──────── SOURCE INFORMATION
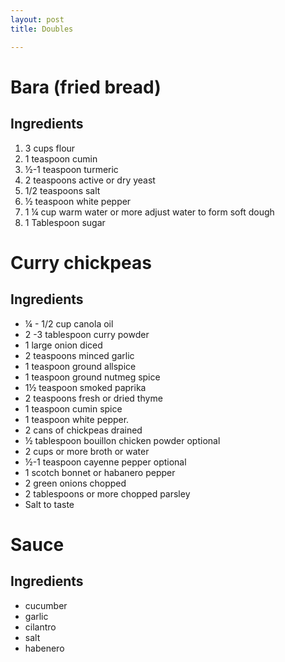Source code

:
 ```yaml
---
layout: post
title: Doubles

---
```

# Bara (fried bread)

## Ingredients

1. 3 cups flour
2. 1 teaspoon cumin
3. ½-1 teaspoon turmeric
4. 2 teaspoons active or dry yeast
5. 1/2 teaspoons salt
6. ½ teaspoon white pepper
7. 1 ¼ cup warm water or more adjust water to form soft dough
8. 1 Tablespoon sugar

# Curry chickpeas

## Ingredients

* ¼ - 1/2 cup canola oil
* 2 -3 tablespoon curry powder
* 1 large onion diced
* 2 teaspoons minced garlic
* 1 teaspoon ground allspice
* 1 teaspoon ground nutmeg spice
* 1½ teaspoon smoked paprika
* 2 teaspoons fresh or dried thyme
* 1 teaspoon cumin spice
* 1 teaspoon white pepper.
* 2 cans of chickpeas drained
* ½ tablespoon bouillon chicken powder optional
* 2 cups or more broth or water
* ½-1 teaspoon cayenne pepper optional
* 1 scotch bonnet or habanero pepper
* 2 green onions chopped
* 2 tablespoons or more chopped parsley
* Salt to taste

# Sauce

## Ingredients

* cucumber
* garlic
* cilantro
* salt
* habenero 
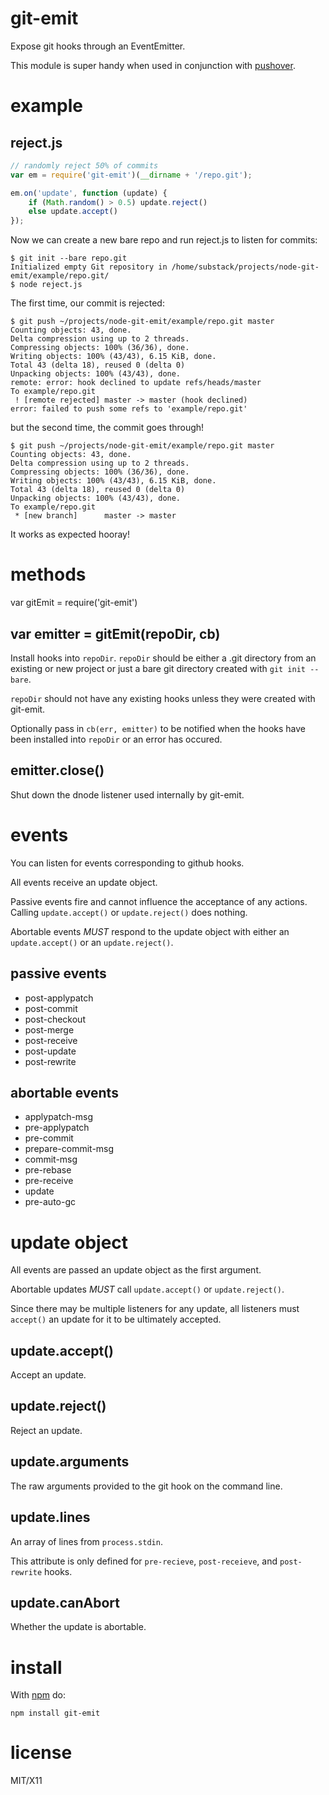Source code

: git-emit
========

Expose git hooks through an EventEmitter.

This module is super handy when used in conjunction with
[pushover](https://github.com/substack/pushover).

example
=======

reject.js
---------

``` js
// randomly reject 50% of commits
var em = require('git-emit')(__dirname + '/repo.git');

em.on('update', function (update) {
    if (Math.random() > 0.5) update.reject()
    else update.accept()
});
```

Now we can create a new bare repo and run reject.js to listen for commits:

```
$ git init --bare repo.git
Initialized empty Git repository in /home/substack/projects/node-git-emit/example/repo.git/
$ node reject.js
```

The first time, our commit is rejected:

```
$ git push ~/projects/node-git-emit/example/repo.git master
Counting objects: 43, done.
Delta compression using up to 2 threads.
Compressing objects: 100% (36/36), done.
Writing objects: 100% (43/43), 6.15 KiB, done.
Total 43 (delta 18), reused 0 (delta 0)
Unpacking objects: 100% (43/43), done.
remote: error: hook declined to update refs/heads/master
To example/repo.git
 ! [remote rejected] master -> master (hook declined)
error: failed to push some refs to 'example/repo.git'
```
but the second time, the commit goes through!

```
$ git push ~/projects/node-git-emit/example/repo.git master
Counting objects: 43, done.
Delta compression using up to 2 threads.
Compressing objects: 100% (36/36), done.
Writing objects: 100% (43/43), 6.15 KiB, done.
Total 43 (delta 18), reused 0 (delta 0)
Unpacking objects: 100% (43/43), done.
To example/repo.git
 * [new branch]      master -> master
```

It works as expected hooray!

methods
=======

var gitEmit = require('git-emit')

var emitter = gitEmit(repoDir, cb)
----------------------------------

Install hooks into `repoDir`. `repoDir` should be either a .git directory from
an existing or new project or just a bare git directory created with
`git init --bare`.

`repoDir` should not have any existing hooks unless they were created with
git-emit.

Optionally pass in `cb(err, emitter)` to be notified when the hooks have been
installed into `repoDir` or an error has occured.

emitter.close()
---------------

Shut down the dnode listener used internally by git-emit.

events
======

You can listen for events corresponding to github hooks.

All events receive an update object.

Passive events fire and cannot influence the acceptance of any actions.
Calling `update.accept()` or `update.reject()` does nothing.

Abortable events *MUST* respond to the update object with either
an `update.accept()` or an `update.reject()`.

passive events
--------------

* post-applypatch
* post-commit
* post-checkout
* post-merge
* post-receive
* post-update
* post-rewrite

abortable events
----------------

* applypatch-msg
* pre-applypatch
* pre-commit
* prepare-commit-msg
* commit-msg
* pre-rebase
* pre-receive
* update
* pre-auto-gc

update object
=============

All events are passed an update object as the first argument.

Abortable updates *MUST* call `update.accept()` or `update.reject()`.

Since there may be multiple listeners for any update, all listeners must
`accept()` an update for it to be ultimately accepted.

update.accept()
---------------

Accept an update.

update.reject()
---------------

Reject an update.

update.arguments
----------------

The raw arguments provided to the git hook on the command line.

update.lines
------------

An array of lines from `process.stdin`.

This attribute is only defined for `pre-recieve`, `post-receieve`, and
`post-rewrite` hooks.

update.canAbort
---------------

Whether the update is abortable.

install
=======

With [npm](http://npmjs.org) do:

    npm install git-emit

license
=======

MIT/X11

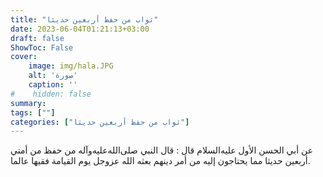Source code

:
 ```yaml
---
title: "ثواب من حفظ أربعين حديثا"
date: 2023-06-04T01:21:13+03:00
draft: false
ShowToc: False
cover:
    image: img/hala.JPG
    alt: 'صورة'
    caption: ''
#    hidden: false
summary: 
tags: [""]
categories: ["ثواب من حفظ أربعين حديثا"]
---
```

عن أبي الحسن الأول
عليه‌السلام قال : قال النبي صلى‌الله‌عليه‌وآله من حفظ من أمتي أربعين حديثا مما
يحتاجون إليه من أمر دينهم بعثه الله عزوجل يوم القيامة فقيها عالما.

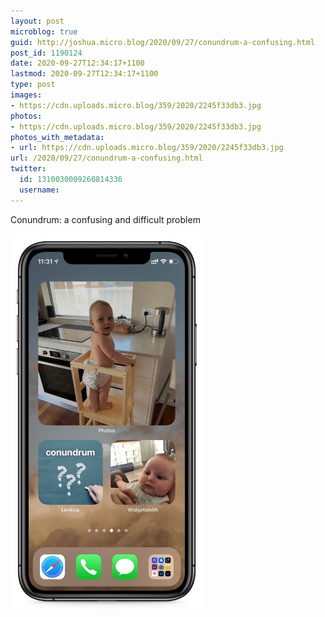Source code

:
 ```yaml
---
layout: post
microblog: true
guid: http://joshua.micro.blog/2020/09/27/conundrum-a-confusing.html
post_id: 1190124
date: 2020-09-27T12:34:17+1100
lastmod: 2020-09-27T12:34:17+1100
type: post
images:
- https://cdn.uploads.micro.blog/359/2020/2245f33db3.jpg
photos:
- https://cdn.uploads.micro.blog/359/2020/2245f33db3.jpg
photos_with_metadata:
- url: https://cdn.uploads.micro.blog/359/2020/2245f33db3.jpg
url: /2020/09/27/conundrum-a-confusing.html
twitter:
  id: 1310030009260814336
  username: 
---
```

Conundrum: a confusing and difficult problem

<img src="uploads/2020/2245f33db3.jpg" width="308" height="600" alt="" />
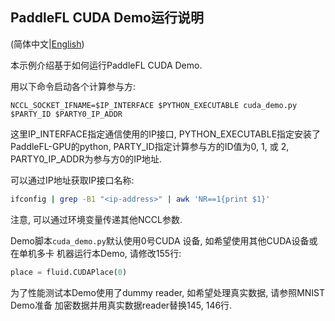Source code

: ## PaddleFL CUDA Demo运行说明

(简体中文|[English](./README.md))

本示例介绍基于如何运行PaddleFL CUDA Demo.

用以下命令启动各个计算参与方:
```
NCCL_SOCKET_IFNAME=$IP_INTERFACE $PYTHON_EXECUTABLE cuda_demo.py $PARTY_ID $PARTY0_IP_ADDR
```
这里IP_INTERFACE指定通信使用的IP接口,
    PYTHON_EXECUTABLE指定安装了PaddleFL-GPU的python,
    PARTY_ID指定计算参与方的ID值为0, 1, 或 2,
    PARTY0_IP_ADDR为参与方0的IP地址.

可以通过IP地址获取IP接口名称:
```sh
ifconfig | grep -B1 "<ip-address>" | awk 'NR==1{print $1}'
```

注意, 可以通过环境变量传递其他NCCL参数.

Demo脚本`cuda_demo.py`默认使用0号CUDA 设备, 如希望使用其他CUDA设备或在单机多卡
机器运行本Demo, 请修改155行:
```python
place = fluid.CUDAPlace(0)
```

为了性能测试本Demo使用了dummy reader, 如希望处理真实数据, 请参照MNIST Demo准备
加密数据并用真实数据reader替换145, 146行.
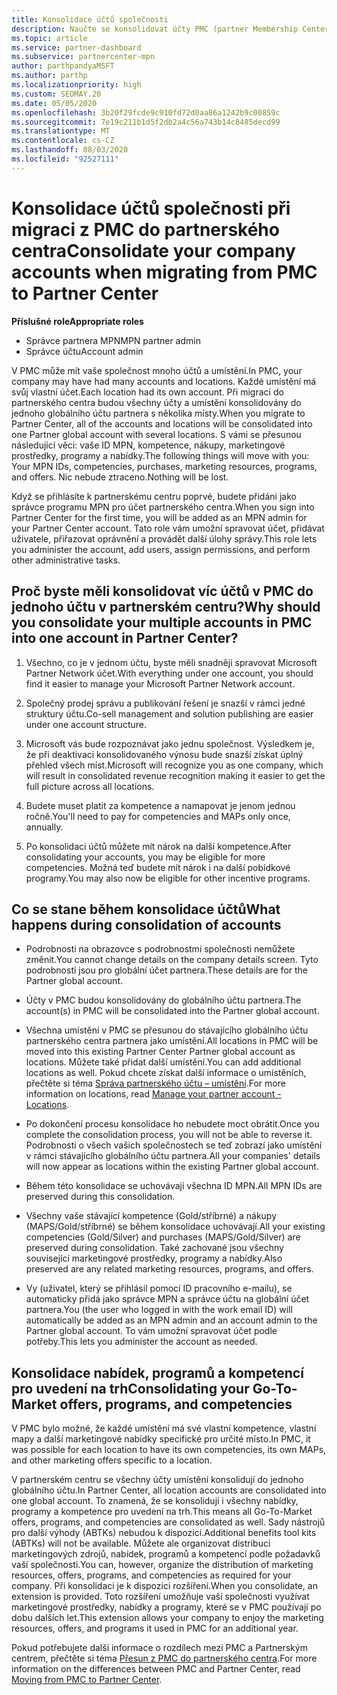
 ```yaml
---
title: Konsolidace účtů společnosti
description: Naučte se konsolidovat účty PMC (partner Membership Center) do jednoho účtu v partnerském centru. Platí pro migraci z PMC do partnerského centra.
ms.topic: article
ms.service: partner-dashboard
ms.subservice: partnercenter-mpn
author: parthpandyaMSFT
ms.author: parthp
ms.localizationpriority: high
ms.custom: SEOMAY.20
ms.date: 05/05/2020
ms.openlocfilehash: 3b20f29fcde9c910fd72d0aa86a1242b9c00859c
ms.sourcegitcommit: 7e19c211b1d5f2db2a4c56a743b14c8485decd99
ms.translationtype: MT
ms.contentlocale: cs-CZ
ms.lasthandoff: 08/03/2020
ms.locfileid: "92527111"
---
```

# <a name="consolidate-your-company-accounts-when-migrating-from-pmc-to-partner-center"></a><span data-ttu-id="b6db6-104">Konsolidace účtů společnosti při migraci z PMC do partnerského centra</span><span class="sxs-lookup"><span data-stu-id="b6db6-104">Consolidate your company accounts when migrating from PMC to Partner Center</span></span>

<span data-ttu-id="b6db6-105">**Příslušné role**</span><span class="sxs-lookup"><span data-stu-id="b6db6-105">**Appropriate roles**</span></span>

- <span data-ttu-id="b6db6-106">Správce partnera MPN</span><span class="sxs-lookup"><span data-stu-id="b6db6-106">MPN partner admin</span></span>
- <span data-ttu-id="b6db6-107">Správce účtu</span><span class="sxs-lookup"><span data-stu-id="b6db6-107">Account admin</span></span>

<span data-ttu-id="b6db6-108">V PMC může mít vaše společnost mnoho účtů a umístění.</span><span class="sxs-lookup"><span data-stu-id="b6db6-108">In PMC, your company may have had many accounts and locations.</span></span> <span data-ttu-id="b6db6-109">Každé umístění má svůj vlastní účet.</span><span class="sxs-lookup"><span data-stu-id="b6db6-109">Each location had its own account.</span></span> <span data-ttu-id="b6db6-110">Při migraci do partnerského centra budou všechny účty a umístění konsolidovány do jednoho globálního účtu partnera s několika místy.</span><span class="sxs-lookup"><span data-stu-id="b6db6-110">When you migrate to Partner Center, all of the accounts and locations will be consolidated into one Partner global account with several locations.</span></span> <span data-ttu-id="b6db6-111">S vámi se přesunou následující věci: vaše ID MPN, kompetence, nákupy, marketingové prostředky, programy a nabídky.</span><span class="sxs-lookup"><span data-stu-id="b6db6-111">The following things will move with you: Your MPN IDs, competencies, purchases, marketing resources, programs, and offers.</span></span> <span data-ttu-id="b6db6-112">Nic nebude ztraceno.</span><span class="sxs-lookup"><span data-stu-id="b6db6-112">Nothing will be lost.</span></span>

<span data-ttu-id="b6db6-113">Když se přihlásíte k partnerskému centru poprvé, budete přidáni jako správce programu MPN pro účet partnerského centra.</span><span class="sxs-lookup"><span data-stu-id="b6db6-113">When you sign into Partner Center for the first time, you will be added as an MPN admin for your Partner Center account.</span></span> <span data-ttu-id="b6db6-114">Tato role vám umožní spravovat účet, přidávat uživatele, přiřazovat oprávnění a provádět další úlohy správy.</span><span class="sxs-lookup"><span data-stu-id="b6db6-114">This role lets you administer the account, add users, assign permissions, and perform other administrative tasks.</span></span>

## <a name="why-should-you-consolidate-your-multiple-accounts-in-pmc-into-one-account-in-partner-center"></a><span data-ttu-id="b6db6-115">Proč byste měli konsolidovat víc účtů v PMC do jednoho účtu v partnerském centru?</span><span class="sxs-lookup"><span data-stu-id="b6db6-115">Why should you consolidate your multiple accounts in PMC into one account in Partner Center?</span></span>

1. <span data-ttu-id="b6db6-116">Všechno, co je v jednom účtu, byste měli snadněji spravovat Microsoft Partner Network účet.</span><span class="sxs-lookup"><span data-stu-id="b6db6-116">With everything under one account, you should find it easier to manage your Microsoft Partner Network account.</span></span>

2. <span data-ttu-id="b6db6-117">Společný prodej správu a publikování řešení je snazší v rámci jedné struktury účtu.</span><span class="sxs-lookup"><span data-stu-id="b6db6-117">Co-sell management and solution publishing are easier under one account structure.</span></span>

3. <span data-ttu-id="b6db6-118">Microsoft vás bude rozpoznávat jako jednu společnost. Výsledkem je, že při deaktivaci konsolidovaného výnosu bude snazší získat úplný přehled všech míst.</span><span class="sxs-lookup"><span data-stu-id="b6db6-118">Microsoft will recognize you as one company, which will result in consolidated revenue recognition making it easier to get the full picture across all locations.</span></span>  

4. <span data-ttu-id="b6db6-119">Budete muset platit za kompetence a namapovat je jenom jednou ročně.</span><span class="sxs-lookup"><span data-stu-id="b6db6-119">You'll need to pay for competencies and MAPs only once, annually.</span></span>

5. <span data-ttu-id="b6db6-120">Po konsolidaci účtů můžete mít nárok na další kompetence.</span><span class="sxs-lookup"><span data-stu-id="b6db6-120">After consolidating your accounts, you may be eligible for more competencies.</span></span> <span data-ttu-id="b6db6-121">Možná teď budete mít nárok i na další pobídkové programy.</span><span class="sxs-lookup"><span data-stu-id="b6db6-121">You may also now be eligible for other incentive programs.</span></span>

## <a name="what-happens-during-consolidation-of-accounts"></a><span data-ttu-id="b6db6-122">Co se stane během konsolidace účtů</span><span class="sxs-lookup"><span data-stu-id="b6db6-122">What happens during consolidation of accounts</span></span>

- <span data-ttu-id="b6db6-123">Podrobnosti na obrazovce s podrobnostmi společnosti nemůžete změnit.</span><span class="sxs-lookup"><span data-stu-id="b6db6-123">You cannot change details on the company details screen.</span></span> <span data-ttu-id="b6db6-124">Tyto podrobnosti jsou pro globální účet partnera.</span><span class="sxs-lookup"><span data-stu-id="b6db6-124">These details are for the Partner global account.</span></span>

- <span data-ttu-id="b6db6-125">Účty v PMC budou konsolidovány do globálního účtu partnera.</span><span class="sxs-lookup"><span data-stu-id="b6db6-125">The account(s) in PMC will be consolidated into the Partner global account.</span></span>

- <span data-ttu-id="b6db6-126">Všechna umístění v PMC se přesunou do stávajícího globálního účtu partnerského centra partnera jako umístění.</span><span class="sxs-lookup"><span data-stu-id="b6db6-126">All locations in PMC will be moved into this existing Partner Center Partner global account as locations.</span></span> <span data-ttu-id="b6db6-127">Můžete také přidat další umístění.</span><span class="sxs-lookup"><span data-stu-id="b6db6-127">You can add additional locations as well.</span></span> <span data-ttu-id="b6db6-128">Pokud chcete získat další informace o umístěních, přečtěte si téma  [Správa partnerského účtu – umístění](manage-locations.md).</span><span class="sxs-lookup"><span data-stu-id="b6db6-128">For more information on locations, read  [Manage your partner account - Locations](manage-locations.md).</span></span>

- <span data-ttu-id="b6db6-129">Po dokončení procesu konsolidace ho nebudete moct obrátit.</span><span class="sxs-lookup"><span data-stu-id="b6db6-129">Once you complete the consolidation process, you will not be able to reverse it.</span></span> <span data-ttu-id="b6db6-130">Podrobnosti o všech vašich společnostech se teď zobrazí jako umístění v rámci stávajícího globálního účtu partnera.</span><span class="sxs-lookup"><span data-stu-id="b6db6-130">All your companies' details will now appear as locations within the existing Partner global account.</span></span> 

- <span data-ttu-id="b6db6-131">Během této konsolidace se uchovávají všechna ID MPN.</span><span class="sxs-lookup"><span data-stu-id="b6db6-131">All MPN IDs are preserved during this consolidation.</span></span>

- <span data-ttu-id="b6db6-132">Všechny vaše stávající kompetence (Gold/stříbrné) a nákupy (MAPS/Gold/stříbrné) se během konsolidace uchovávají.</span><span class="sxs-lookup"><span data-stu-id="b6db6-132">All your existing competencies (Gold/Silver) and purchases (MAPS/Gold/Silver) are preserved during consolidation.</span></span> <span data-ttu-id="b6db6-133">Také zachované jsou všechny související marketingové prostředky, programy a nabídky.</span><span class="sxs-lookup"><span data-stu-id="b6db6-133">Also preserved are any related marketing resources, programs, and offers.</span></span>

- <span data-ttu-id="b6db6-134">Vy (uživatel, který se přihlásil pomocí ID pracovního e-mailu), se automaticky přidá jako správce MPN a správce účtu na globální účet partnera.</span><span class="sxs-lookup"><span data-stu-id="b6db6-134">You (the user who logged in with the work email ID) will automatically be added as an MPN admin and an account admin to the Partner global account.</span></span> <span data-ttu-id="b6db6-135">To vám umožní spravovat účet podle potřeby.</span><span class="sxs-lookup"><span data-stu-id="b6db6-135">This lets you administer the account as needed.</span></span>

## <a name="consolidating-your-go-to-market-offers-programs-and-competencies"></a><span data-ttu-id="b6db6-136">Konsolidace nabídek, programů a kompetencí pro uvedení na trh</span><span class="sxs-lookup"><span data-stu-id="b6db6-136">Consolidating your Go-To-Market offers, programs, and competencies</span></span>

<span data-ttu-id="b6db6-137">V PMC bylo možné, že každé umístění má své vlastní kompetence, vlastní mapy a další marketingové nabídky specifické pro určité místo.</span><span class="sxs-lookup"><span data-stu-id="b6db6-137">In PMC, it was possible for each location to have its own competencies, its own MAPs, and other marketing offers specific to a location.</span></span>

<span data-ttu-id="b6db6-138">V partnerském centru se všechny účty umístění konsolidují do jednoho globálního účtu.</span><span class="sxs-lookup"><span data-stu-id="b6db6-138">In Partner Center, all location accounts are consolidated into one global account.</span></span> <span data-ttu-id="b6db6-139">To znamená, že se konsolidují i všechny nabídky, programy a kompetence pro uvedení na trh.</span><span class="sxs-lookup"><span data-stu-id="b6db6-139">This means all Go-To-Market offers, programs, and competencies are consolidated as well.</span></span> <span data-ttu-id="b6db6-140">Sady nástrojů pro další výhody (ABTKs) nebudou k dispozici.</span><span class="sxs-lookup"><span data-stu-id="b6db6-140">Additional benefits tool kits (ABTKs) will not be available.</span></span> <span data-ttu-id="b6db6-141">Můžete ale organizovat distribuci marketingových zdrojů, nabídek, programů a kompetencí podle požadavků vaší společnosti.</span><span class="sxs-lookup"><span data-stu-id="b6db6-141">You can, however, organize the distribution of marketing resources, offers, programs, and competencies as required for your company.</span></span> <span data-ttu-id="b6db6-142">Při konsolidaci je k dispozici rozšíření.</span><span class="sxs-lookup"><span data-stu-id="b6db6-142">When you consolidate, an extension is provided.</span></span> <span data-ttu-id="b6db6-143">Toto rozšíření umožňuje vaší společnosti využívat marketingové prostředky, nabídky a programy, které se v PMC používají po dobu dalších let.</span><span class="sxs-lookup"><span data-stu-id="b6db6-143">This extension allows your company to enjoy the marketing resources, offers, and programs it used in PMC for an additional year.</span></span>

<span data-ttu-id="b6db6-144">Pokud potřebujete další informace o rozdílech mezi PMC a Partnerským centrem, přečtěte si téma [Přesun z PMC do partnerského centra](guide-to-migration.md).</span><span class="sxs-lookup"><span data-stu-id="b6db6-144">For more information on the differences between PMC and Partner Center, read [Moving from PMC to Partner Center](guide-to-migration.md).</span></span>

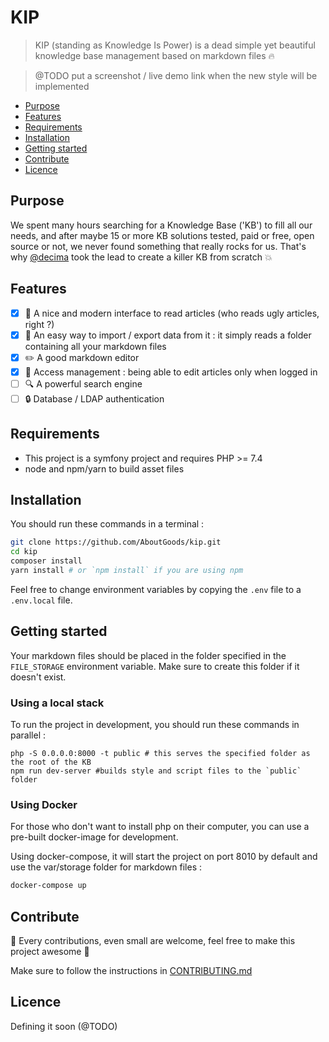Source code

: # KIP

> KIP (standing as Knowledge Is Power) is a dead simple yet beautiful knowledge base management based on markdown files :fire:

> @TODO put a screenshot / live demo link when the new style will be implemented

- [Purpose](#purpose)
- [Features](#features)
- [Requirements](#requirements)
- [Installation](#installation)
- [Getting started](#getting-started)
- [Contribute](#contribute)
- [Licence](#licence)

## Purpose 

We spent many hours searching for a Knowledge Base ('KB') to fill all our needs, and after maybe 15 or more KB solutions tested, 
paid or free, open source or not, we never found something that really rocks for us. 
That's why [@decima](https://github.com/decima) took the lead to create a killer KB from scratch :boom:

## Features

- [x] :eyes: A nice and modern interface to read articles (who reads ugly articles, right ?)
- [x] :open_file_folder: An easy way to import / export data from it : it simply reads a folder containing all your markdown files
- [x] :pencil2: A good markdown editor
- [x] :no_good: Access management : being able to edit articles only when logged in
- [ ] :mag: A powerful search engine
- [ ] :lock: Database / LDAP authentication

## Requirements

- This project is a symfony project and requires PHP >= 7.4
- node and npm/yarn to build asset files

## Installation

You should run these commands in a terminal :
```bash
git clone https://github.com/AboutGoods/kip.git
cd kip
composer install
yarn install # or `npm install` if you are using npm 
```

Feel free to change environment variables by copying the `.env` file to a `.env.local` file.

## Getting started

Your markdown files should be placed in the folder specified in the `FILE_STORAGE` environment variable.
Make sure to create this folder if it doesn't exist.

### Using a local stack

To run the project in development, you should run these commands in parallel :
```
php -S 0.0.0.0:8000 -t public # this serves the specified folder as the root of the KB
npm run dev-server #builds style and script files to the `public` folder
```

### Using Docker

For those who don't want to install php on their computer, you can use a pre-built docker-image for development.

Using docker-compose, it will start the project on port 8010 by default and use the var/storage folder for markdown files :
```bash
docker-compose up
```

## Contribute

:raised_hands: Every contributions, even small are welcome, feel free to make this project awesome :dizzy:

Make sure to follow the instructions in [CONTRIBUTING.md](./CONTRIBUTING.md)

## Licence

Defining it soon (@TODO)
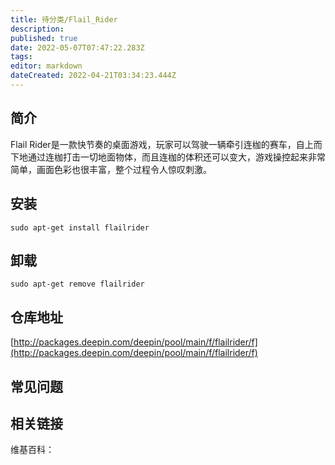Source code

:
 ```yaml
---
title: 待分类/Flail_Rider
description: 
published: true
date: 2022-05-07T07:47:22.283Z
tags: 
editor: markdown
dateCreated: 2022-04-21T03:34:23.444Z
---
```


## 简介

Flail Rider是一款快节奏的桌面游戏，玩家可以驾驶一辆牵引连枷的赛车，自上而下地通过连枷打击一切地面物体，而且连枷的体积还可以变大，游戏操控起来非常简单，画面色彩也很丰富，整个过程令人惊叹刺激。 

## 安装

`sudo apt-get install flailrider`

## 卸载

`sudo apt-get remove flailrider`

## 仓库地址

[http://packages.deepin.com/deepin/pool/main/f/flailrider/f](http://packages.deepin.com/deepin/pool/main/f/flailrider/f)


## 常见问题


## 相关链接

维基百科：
────────────────
Provide an exact copy of only the lines from the beginning of the entries through the line containing "cayenne pepper optional", both ends included, with no pictures.

SOLUTION FOR THIS TASK =>
Source code

:
 ```yaml
---
layout: post
title: Doubles

---
```

# Bara (fried bread)

## Ingredients

1. 3 cups flour
2. 1 teaspoon cumin
3. ½-1 teaspoon turmeric
4. 2 teaspoons active or dry yeast
5. 1/2 teaspoons salt
6. ½ teaspoon white pepper
7. 1 ¼ cup warm water or more adjust water to form soft dough
8. 1 Tablespoon sugar

# Curry chickpeas

## Ingredients

* ¼ - 1/2 cup canola oil
* 2 -3 tablespoon curry powder
* 1 large onion diced
* 2 teaspoons minced garlic
* 1 teaspoon ground allspice
* 1 teaspoon ground nutmeg spice
* 1½ teaspoon smoked paprika
* 2 teaspoons fresh or dried thyme
* 1 teaspoon cumin spice
* 1 teaspoon white pepper.
* 2 cans of chickpeas drained
* ½ tablespoon bouillon chicken powder optional
* 2 cups or more broth or water
* ½-1 teaspoon cayenne pepper optional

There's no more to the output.